Creepy, but... oddly comforting. Like having a pet that occasionally rewrites physics.
I tried to sleep.
Didn't work.
Kept seeing that hand in the mirror. That voice. That thing that wasn't part of the doom. It had known me. Or wanted to. Or... something worse.
And so, instead of sleeping like a normal, sane apocalypse merchant, I opened the Ledger again.
"Show me everything," I whispered.
Pages flipped themselves. Doom after doom.
Flood. Plague. Ashfall. Bone-Crack Winter. Glass Rain. Laughter Doom. Night That Hates the Sun.

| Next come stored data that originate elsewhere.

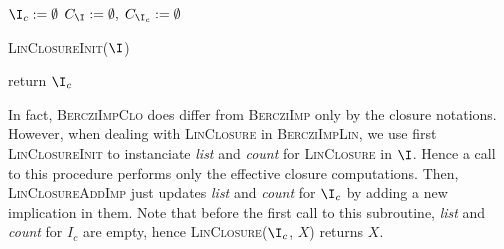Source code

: \begin{algorithm}[H]
	
	\BlankLine
	\BlankLine
	
	$\I_c := \emptyset$ \;
	$C_{\I} := \emptyset, \; C_{\I_c} := \emptyset $ \;
	
	\textsc{LinClosureInit}($\I$) \;
	
	
	\BlankLine
	
	
	\BlankLine
	
	return $\I_c$ \;
	
	\label{alg:BercziImpLin}
\end{algorithm}

\vspace{1.2em}

In fact, \textsc{BercziImpClo} does differ from \textsc{BercziImp} only by the closure notations. However, when dealing with \textsc{LinClosure} in \textsc{BercziImpLin}, we use first \textsc{LinClosureInit} to instanciate 
\textit{list} and \textit{count} for \textsc{LinClosure} in $\I$. Hence a call
to this procedure performs only the effective closure computations. Then, 
\textsc{LinClosureAddImp} just updates \textit{list} and \textit{count} for $\I_c$ by adding a new implication in them. Note that before the first call to
this subroutine, \textit{list} and \textit{count} for $I_c$ are empty, hence
\textsc{LinClosure}($\I_c$, $X$) returns $X$.

\vspace{1.2em}

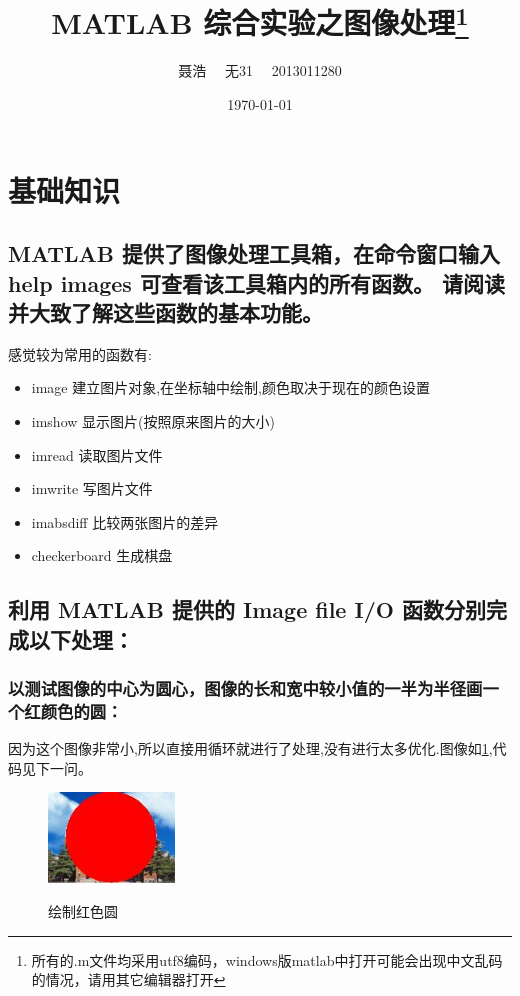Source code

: \documentclass{ctexart}
\title{MATLAB 综合实验之图像处理\footnote{所有的.m文件均采用utf8编码，windows版matlab中打开可能会出现中文乱码的情况，请用其它编辑器打开}}
\author{聂浩~~ 无31~~ 2013011280}
\date{\today}
\begin{document}
\maketitle
\section{基础知识}
\subsection{
MATLAB 提供了图像处理工具箱，在命令窗口输入 help images 可查看该工具箱内的所有函数。 请阅读并大致了解这些函数的基本功能。}

感觉较为常用的函数有:
\begin{itemize}
    \item{image 建立图片对象,在坐标轴中绘制,颜色取决于现在的颜色设置}
    \item{imshow 显示图片(按照原来图片的大小)}
    \item{imread 读取图片文件}
    \item{imwrite 写图片文件}
    \item{imabsdiff 比较两张图片的差异}
    \item{checkerboard 生成棋盘}
\end{itemize}

\subsection{
利用 MATLAB 提供的 Image file I/O 函数分别完成以下处理：}
\subsubsection{以测试图像的中心为圆心，图像的长和宽中较小值的一半为半径画一个红颜色的圆：}
因为这个图像非常小,所以直接用循环就进行了处理,没有进行太多优化.图像如\ref{1circle},代码见下一问。
\begin{figure}
    \centering
    \includegraphics[width=0.3\textwidth]{circle.jpg}\\
    \caption{绘制红色圆\label{1circle}}
\end{figure}
\end{document}
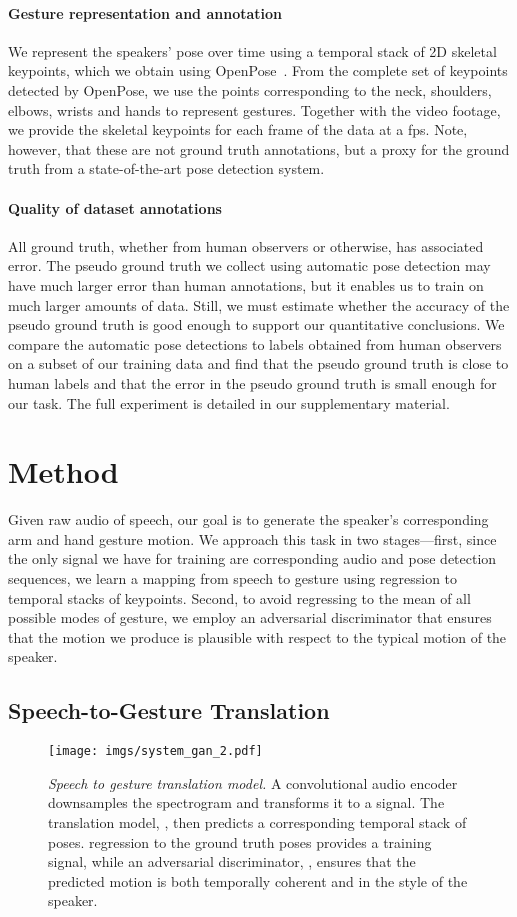 \documentclass[10pt,twocolumn,letterpaper]{article}
\newcommand{\mypar}[1]{\vspace{-2mm}\paragraph{#1}}
\begin{document}
\mypar{Gesture representation and annotation}  We represent the speakers' pose over time using a temporal stack of 2D skeletal keypoints, which we obtain using OpenPose~\cite{cao2017realtime}. From the complete set of keypoints detected by OpenPose, we use the  points corresponding to the neck, shoulders, elbows, wrists and hands to represent gestures. Together with the video footage, we provide the skeletal keypoints for each frame of the data at a fps. Note, however, that these are not ground truth annotations, but a proxy for the ground truth from a state-of-the-art pose detection system.

\mypar{Quality of dataset annotations} All ground truth, whether from human observers or otherwise, has associated error. The pseudo ground truth we collect using automatic pose detection may have much larger error than human annotations, but it enables us to train on much larger amounts of data. Still, we must estimate whether the accuracy of the pseudo ground truth is good enough to support our quantitative conclusions. We compare the automatic pose detections to labels obtained from human observers on a subset of our training data and find that the pseudo ground truth is close to human labels and that the error in the pseudo ground truth is small enough for our task. The full experiment is detailed in our supplementary material.

\section{Method}
\label{sec:method}
Given raw audio of speech, our goal is to generate the speaker's corresponding arm and hand gesture motion. We approach this task in two stages---first, since the only signal we have for training are corresponding audio and pose detection sequences, we learn a mapping from speech to gesture using  regression to temporal stacks of  keypoints. Second, to avoid regressing to the mean of all possible modes of gesture, we employ an adversarial discriminator that ensures that the motion we produce is plausible with respect to the typical motion of the speaker.

\subsection{Speech-to-Gesture Translation}
\label{sec:translation-arch}

\begin{figure}
\centering
\texttt{[image: imgs/system\_gan\_2.pdf]}
\vspace{-4mm}
  \caption{\emph{Speech to gesture translation model.} A convolutional audio encoder downsamples the  spectrogram and transforms it to a  signal. The translation model, , then predicts a corresponding temporal stack of  poses.  regression to the ground truth poses provides a training signal, while an adversarial discriminator, , ensures that the predicted motion is both temporally coherent and in the style of the speaker.}
\label{fig:translation-arch}
\end{figure}
\end{document}
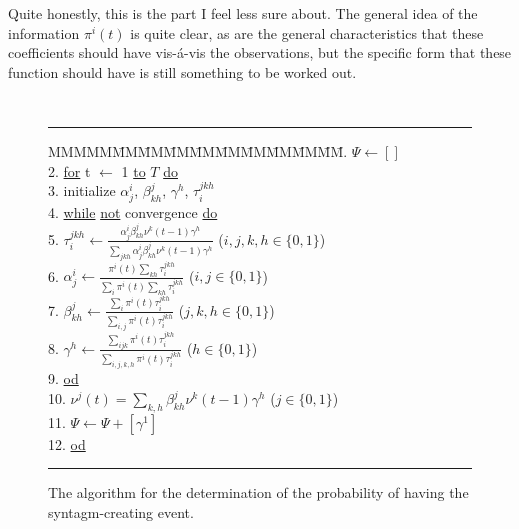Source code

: \documentclass[10pt]{article}
\newcommand{\cmd}[1]      {\underline{{#1}}}
\newcommand{\cb}          {\begin{tabbing}MMMMM\=MM\=MM\=MM\=MM\=MM\=MM\=MM\=MM\=MM\= \kill}
\newcommand{\ce}          {\end{tabbing}}
\begin{document}
Quite honestly, this is the part I feel less sure about. The general
idea of the information $\pi^i(t)$ is quite clear, as are the general
characteristics that these coefficients should have vis-\'a-vis the
observations, but the specific form that these function should have is
still something to be worked out.
%
%
\begin{figure}[htbp]
  {\tt
    \rule{\textwidth}{0.5pt}
    \cb
    1.  \> $\Psi \leftarrow []$ \\
    2.  \> \cmd{for} t $\leftarrow$ 1 \cmd{to} $T$ \cmd{do} \\
    3.  \> \> initialize $\alpha_j^i$, $\beta_{kh}^j$, $\gamma^h$, $\tau_i^{jkh}$ \\
    4.  \> \> \cmd{while} \cmd{not} convergence \cmd{do} \\
    5.  \> \> \> $\displaystyle   \tau_i^{jkh} \leftarrow \frac{\alpha_j^i \beta_{kh}^j \nu^k(t-1) \gamma^h}
                                                {\displaystyle \sum_{jkh} \alpha_j^i \beta_{kh}^j \nu^k(t-1) \gamma^h}$ ($i,j,k,h\in\{0,1\}$) \\
    6.  \> \> \> $\displaystyle \alpha_j^i \leftarrow \frac{\displaystyle \pi^i(t) \sum_{kh} \tau_i^{jkh}}{\displaystyle \sum_i \pi^i(t) \sum_{kh} \tau_i^{jkh}}$ ($i,j\in\{0,1\}$) \\
    7.  \> \> \> $\displaystyle \beta_{kh}^j \leftarrow \frac{\displaystyle \sum_i \pi^i(t) \tau_i^{jkh}}{\displaystyle \sum_{i,j} \pi^i(t) \tau_i^{jkh}}$ ($j,k,h\in\{0,1\}$) \\
    8.  \> \> \> $\gamma^h \leftarrow \frac{\displaystyle \sum_{ijk} \pi^i(t) \tau_i^{jkh}}{\displaystyle \sum_{i,j,k,h} \pi^i(t) \tau_i^{jkh}}$ ($h\in\{0,1\}$) \\
    9.  \> \> \cmd{od} \\
    10. \> \> $\displaystyle \nu^j(t) = \sum_{k,h} \beta_{kh}^j \nu^k(t-1) \gamma^h$ ($j\in\{0,1\}$) \\
    11. \> \> $\Psi \leftarrow \Psi + [\gamma^1]$ \\
    12. \> \cmd{od}
    \ce
  }
  \caption{The algorithm for the determination of the probability of
    having the syntagm-creating event.}
  \label{algo}
  \rule{\textwidth}{0.5pt}
\end{figure}


% 
%
%
\end{document}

Each one had a weird trade requirement. Some wanted divine relics. Others, body parts. A few just wanted memories.
But then I saw it.
[Doom Fusion: LOCKED]
Requirement: Trade two dooms to the same entity within 24 hours. Fusion will unlock.
My eyes widened.
"Fusion...?"
Because here's the thing, trading one apocalypse is wild enough. But mixing two? That's a whole new level of disaster.
And I wanted in!
So I pulled up two dooms I still had stocked from earlier:
[Echo Rot] # Makes people relive their worst moment on loop until their soul gives up.[Singing Dust] # Airborne. Infects lungs. Turns your final screams into haunting lullabies that never stop echoing.
Separately? Nasty.
Together?
I didn't know. But I was gonna find out.
"Okay, Ledger," I said, lighting a scrap of parchment from my pack. "Let's make a deal. Combine these two. Right here. No target. Just test the fusion."
The book didn't say anything.
Then, just as I was about to call myself an idiot and sleep, it shuddered.

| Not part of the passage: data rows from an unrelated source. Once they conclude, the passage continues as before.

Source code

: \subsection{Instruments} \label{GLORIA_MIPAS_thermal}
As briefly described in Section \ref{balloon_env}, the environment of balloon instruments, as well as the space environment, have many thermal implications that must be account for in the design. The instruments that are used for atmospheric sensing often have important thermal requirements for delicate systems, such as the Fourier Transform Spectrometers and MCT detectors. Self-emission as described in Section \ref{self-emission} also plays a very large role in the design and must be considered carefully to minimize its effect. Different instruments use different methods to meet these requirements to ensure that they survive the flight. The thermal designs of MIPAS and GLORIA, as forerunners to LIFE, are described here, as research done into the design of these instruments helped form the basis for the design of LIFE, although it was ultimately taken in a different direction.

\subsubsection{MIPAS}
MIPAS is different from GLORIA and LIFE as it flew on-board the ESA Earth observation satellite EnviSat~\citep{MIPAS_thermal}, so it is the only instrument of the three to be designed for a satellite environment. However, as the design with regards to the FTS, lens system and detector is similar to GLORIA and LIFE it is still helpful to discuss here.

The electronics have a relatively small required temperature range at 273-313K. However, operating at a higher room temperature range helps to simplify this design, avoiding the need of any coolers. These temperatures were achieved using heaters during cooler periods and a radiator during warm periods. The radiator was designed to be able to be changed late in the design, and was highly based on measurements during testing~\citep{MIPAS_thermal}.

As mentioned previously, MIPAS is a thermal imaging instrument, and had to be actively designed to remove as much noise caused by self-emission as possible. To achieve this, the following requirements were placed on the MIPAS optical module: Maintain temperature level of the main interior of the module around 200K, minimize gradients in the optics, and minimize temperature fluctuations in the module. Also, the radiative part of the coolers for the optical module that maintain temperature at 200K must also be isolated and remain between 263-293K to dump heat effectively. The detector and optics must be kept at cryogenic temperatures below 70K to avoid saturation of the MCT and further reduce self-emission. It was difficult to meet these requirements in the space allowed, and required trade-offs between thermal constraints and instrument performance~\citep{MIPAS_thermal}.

Words scrawled in blood-colored ink.
Fusion Accepted.
[DOOM FUSED: THE BLEEDING ECHO]
Effect: All sound within affected area becomes memories screaming. Victims hear their worst thoughts from loved ones, looping forever. Dust infects their breath, turning every word into a weapon. Area becomes emotionally radioactive.
Value: High. Extremely unstable.
Warning: May attract... attention.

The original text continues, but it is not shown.